Eglises, bars et bistrots dans nos villes… des trous noirs ou la gangrène d’une société profondément malade, explique la chronique du jour à dévorer avec le même plaisir et la même saveur.
Voulez-vous vous enrichir en un laps de temps ? Si cela fait partie de vos rêves les plus fous, je vous conseillerais d’ouvrir un bistrot, un bar ou un bordel, sinon une église du réveil.
C’est une industrie en plein essor qui alimente l’économie souterraine en Afrique. Tous les bordels, bars et bistrots, comme les églises du réveil, au-delà de la débauche dont ils sont des lieux par excellence, sont des endroits de prédilection d’une clientèle abondante.
Alcoolisation et sexualité excessives, veillées de prière et autres gris-gris liturgiques deviennent de véritables opiums des temps modernes. Il faut les voir, chaque dimanche, sapés tel un cadavre prendre le chemin de ces lieux tenus par des escrocs en bande organisée qui, sans scrupule, se font leur beurre.
La petite tirelire familiale et l’argent de la popote du mois se retrouvent dans les poches de ces personnages véreux.

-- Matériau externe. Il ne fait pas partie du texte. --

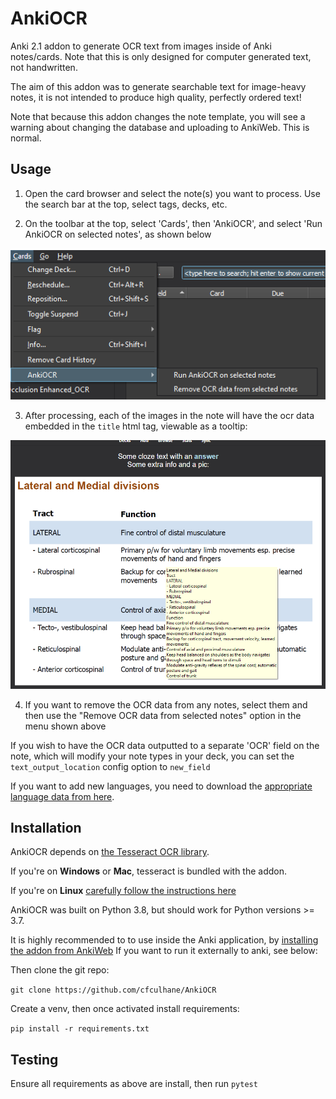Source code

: # AnkiOCR

Anki 2.1 addon to generate OCR text from images inside of Anki notes/cards. Note that this is only designed for computer generated text, not handwritten.

The aim of this addon was to generate searchable text for image-heavy notes, it is not intended to produce high quality, perfectly ordered text!

Note that because this addon changes the note template, you will see a warning about changing the database and uploading to AnkiWeb. This is normal.

## Usage

1. Open the card browser and select the note(s) you want to process. Use the search bar at the top, select tags, decks, etc.

2. On the toolbar at the top, select 'Cards', then 'AnkiOCR', and select 'Run AnkiOCR on selected notes', as shown below

![docs/menu.png](docs/menu.png) 

3. After processing, each of the images in the note will have the ocr data embedded in the `title` html tag, viewable as a tooltip:

![docs/text_tooltip.png](docs/text_tooltip.png) 

4. If you want to remove the OCR data from any notes, select them and then use the "Remove OCR data from selected notes" option in the menu shown above

If you wish to have the OCR data outputted to a separate 'OCR' field on the note, which will modify your note types in your deck, you can set the `text_output_location` config option to `new_field`

If you want to add new languages, you need to download the [appropriate language data from here](https://github.com/tesseract-ocr/tessdata).

## Installation

AnkiOCR depends on [the Tesseract OCR library](https://github.com/tesseract-ocr/tesseract).

If you're on **Windows** or **Mac**, tesseract is bundled with the addon.

If you're on **Linux** [carefully follow the instructions here](https://tesseract-ocr.github.io/tessdoc/Home.html)

AnkiOCR was built on Python 3.8, but should work for Python versions >= 3.7.

It is highly recommended to to use inside the Anki application, by [installing the addon from AnkiWeb](https://ankiweb.net/shared/info/450181164)
If you want to run it externally to anki, see below:

Then clone the git repo:

`git clone https://github.com/cfculhane/AnkiOCR`

Create a venv, then once activated install requirements:

`pip install -r requirements.txt`

## Testing

Ensure all requirements as above are install, then run `pytest`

Et pour tenir leurs brebis en captivité, et pour ne pas faire douter d’eux, ils s’affublent le titre de Bishop, Pasteur, Evêque, Apôtre ou se font appeler homme de Dieu. Sous leur coupole, c’est une clientèle captive condamnée à les servir fidèlement.
Si les églises du réveil observent un petit répit certains jours de la semaine, les bordels et les bars, pour faire du chiffre, travaillent à plein régime.
Liés par une addiction dévorante, que ce soit ceux des églises éveillées, ceux qui fréquentent les bordels et les bars, sont en fait les mêmes. Le dimanche ils sont au culte et les jours ordinaires de la semaine, ils investissent bars et bordels. Ils se ressemblent, c’est à croire qu’ils sont tous nés du même coïte.
Comment s’étonner de la dépendance de nos jeunes enfants à l’alcool si déjà nous parents sommes des piliers des bars ? Ne sommes-nous pas un peu responsables ?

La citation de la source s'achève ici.